1 - UNA FINALE DA SOGNO CHE RISCOPRE ANCHE CULTURA E IMPRESA
Aldo Grasso per il "Corriere della Sera"
Festa grande a Wembley. Non è stata soltanto una finale di Champions vinta alla grande dal Barcellona contro il Manchester United. È stata qualcosa di più. La vera novità nel mondo sportivo è che si è giocata una finale tra due brand, tra due marchi storici e dominanti nel mondo del calcio, i Blaugrana e i Red Devils.
Se un tempo esisteva la squadra del cuore, normalmente legata alla cultura del campanile, oggi esistono queste multinazionali del calcio capaci di esprimere non soltanto un senso di adesione ma un vero e proprio processo identitario transnazionale, né più né meno come avviene per i marchi più famosi, appartengano essi alla moda, alle assicurazioni, alla telefonia.
Secondo il rapporto Heart of Sports Commerce, questa finale di Champions League è valsa 369 milioni di euro ed è stata la più redditizia di tutta la storia del calcio europeo. La squadra vincitrice ha avuto un ritorno economico record di circa 126 milioni di euro, tra premio ufficiale in denaro, crescita del valore del team, diritti televisivi e aumento della brand equity.

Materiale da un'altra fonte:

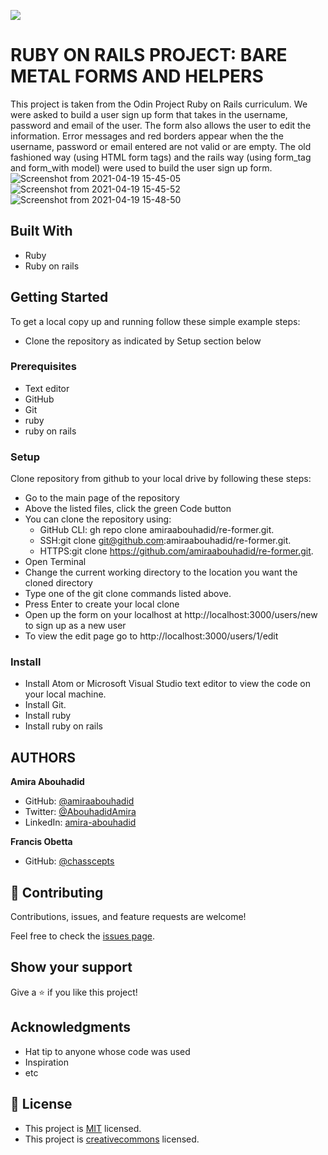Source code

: ![](https://img.shields.io/badge/Microverse-blueviolet)

# RUBY ON RAILS PROJECT: BARE METAL FORMS AND HELPERS

This project is taken from the Odin Project Ruby on Rails curriculum. We were asked to build a user sign up form that takes in the username, password and email of the user. The form also allows the user to edit the information. Error messages and red borders appear when the the username, password or email entered are not valid or are empty. The old fashioned way (using HTML form tags) and the rails way (using form_tag and form_with model) were used to build the user sign up form.  
![Screenshot from 2021-04-19 15-45-05](https://user-images.githubusercontent.com/56790126/115246955-a391c280-a126-11eb-9141-cfa547a02f43.png)
![Screenshot from 2021-04-19 15-45-52](https://user-images.githubusercontent.com/56790126/115246960-a55b8600-a126-11eb-9c9e-50e01109df71.png)
![Screenshot from 2021-04-19 15-48-50](https://user-images.githubusercontent.com/56790126/115247134-d045da00-a126-11eb-820b-a096fd68f8b2.png)

## Built With
- Ruby
- Ruby on rails

## Getting Started
To get a local copy up and running follow these simple example steps:
- Clone the repository as indicated by Setup section below

### Prerequisites
- Text editor
- GitHub
- Git
- ruby
- ruby on rails

### Setup
Clone repository from github to your local drive by following these steps:
- Go to the main page of the repository
- Above the listed files, click the green Code button
- You can clone the repository using:
  - GitHub CLI: gh repo clone amiraabouhadid/re-former.git.
  - SSH:git clone git@github.com:amiraabouhadid/re-former.git.
  - HTTPS:git clone https://github.com/amiraabouhadid/re-former.git.
- Open Terminal
- Change the current working directory to the location you want the cloned directory
- Type one of the git clone commands listed above.
- Press Enter to create your local clone
- Open up the form on your localhost at http://localhost:3000/users/new to sign up as a new user
- To view the edit page go to http://localhost:3000/users/1/edit

### Install
- Install Atom or Microsoft Visual Studio text editor to view the code on your local machine.
- Install Git.
- Install ruby
- Install ruby on rails

## AUTHORS

**Amira Abouhadid**

- GitHub: [@amiraabouhadid](https://github.com/amiraabouhadid)
- Twitter: [@AbouhadidAmira](https://twitter.com/AbouhadidAmira)
- LinkedIn: [amira-abouhadid](https://linkedin.com/amira-abouhadid)

**Francis Obetta**

- GitHub: [@chasscepts](https://github.com/chasscepts)


## 🤝 Contributing

Contributions, issues, and feature requests are welcome!

Feel free to check the [issues page](https://github.com/amiraabouhadid/re-former/issues).

## Show your support

Give a ⭐️ if you like this project!

## Acknowledgments

- Hat tip to anyone whose code was used
- Inspiration
- etc

## 📝 License

- This project is [MIT](https://opensource.org/licenses/MIT) licensed.
- This project is [creativecommons](https://creativecommons.org/licenses/by-nc/4.0/) licensed.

La squadra perdente, invece, si è consolata con circa 73 milioni di euro. Secondo il professor Simon Chadwick, direttore del Centre for the International Business of Sport dell'Università di Coventry, la finale tra United e Barça ha suscitato un interesse senza precedenti da parte dei Paesi del Sud America.
Le due squadre finaliste schierano infatti numerosi giocatori latinoamericani. Normalmente i soldi appassionano solo chi li fa. Come si fa a muovere così tanti interessi e a non diminuire l'attenzione sul gioco? La sfida di Londra ha avuto il merito di restituire al calcio, almeno per una notte, la sua virtù più invidiabile: essere una macchina da sogni. In un mondo poco propenso all'immaginazione come il nostro, per molte persone il calcio resta l'ultima riserva di magia e di fantastico, di malie e di incantesimi, ingredienti che danno un sapore unico alle fiabe.
Come nelle fiabe ci sono gli eroi (Messi, Iniesta, Xavi, Rooney, Hernandez, Giggs e tanti altri) che aiutano a sollevarci dalla nostra dimensione più quotidiana. Come nelle fiabe ci sono i buoni e i cattivi, con una nitidezza degna delle più solenni figure retoriche. Come nelle fiabe, non ci sono confini: se giocava una squadra italiana (l'Inter dello scorso anno, per esempio) era meglio, ma le emozioni intense non hanno passaporto.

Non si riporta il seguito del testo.